*** Opening of RECORDED DATA ***

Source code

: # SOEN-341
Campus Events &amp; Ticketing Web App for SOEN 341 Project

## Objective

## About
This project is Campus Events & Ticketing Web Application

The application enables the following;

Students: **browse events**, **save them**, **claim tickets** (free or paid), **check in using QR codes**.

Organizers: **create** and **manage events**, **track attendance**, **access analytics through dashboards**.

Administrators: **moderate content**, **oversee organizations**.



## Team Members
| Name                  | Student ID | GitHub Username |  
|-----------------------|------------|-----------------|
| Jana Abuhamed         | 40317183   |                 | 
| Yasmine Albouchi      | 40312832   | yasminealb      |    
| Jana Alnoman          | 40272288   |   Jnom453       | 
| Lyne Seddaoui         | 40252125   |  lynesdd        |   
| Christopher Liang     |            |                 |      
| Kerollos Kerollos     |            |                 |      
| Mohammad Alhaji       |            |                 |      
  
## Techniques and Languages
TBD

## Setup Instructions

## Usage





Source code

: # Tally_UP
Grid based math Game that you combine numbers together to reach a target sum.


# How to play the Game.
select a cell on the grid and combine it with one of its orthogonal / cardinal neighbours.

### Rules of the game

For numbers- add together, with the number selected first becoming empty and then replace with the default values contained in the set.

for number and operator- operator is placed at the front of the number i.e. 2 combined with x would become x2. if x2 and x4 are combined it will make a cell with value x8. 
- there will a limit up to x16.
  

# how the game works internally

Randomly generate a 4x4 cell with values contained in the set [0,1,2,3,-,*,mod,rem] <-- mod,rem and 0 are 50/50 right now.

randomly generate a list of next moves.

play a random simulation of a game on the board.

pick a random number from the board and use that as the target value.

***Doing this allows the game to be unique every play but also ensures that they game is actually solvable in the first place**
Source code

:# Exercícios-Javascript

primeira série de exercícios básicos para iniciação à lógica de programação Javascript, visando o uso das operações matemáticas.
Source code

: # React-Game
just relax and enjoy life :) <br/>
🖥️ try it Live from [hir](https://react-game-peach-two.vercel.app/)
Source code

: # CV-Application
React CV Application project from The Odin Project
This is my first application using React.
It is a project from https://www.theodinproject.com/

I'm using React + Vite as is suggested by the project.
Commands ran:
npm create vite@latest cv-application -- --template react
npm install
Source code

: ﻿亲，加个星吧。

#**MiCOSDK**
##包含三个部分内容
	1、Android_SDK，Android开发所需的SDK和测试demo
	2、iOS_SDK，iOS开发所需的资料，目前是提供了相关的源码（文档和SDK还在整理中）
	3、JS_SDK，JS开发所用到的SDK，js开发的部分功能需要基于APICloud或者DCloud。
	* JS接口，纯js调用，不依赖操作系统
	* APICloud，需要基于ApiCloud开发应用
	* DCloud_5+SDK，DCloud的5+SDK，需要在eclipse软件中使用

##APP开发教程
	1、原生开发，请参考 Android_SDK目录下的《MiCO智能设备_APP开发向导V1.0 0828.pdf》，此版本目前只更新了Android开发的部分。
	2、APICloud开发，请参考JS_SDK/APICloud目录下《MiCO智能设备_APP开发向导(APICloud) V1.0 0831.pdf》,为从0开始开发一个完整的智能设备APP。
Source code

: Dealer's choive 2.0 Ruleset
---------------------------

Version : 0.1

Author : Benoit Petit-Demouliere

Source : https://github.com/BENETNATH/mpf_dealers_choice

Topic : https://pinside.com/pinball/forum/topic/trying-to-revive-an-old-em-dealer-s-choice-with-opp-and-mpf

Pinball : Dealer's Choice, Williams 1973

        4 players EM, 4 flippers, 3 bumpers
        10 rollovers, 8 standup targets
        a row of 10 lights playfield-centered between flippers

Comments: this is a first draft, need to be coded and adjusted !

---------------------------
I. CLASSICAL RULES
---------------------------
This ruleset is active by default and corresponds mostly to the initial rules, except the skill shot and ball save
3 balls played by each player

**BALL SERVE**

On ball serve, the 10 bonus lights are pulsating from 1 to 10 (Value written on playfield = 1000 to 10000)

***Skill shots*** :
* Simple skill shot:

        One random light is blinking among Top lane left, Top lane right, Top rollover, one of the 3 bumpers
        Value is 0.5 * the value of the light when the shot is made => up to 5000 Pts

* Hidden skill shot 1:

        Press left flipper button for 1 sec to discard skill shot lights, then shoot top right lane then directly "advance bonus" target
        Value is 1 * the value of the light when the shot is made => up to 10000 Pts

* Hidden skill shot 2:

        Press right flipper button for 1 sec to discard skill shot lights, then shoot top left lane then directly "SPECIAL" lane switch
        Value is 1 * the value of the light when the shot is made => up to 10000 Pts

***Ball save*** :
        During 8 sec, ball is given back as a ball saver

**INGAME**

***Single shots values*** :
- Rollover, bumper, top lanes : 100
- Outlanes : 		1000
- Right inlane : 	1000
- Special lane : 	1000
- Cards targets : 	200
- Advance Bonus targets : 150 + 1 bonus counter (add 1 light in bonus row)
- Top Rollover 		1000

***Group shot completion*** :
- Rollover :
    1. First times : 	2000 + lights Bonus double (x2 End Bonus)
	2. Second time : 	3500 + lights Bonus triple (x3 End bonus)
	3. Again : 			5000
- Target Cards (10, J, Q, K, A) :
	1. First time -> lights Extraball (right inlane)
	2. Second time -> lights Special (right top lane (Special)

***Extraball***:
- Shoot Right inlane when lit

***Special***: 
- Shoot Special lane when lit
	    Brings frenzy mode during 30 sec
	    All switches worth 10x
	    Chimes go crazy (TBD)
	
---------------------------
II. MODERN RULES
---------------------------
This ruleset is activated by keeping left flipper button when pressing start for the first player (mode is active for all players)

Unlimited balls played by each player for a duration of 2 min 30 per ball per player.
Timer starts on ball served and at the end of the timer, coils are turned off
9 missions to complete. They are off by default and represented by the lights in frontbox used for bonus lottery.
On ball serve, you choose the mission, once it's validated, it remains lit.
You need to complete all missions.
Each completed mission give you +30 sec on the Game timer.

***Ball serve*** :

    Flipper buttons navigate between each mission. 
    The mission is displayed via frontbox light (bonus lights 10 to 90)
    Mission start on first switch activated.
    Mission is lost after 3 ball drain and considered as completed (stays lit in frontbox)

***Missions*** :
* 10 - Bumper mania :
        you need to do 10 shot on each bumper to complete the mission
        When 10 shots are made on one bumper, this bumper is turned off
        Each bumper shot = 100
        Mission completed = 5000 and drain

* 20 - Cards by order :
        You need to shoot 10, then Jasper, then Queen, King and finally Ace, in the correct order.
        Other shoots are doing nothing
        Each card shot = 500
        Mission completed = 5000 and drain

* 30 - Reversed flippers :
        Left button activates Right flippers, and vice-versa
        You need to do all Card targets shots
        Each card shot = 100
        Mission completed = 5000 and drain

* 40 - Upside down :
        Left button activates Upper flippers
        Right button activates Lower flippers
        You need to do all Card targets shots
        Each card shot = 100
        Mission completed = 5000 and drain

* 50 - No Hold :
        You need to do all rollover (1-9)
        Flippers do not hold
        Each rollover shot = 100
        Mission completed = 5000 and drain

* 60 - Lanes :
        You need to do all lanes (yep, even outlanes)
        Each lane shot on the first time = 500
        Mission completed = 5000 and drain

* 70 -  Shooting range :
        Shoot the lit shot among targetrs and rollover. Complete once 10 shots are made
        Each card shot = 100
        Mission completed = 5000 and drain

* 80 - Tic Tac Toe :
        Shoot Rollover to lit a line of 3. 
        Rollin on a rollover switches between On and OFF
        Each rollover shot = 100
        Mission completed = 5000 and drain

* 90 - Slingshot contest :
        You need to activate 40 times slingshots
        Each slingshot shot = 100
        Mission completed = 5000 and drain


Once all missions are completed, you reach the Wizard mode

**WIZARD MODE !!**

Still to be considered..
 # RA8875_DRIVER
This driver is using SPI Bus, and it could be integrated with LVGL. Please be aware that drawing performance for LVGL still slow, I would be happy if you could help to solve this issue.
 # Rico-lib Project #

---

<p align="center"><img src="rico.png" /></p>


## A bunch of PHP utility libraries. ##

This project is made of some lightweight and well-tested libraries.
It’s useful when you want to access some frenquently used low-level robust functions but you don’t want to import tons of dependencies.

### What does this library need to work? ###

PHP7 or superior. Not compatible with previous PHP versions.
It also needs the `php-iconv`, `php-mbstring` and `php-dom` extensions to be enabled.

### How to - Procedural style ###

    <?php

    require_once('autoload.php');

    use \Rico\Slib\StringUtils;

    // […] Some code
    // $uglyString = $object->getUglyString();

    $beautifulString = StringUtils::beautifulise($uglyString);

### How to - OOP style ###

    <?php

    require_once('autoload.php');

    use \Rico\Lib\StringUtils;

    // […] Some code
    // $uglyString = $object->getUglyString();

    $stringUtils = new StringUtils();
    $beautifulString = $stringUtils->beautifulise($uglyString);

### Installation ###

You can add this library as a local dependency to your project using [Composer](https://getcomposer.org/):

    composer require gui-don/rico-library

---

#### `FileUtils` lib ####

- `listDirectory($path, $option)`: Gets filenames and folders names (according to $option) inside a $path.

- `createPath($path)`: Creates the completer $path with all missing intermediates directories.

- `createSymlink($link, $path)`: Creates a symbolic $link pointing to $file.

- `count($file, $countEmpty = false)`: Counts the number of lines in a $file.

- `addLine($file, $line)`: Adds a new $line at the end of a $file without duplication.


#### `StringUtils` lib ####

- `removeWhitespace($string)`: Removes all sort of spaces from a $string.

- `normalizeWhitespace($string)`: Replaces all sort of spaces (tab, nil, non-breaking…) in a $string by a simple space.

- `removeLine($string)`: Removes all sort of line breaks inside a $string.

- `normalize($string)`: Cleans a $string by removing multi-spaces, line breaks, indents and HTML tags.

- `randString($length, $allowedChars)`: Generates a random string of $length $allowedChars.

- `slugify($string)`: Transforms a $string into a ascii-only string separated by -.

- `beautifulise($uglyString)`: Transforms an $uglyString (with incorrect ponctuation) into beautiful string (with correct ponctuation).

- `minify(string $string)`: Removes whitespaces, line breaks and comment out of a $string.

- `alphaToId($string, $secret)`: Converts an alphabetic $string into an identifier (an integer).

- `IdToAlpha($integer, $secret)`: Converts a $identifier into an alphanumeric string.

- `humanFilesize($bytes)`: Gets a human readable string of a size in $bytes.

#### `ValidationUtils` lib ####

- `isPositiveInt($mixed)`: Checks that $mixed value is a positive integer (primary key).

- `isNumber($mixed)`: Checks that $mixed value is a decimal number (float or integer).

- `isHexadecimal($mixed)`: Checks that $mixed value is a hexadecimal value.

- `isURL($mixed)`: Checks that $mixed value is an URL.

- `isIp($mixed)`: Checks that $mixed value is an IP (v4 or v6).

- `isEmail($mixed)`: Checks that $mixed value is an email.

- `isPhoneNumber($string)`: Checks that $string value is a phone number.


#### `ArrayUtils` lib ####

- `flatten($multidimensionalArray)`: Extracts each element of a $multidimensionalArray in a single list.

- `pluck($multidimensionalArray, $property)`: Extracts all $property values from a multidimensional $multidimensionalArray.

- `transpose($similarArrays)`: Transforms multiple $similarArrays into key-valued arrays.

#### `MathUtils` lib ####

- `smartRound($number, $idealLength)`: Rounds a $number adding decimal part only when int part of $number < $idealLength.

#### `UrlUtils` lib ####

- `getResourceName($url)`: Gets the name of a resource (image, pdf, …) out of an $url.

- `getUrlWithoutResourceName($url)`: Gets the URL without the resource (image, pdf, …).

*** Close of RECORDED DATA ***

TASK DESCRIPTION
Search the entries above for lines containing the word "between", and copy each one.

EXPECTED OUTPUT
        a row of 10 lights playfield-centered between flippers
    Flipper buttons navigate between each mission. 
        Rollin on a rollover switches between On and OFF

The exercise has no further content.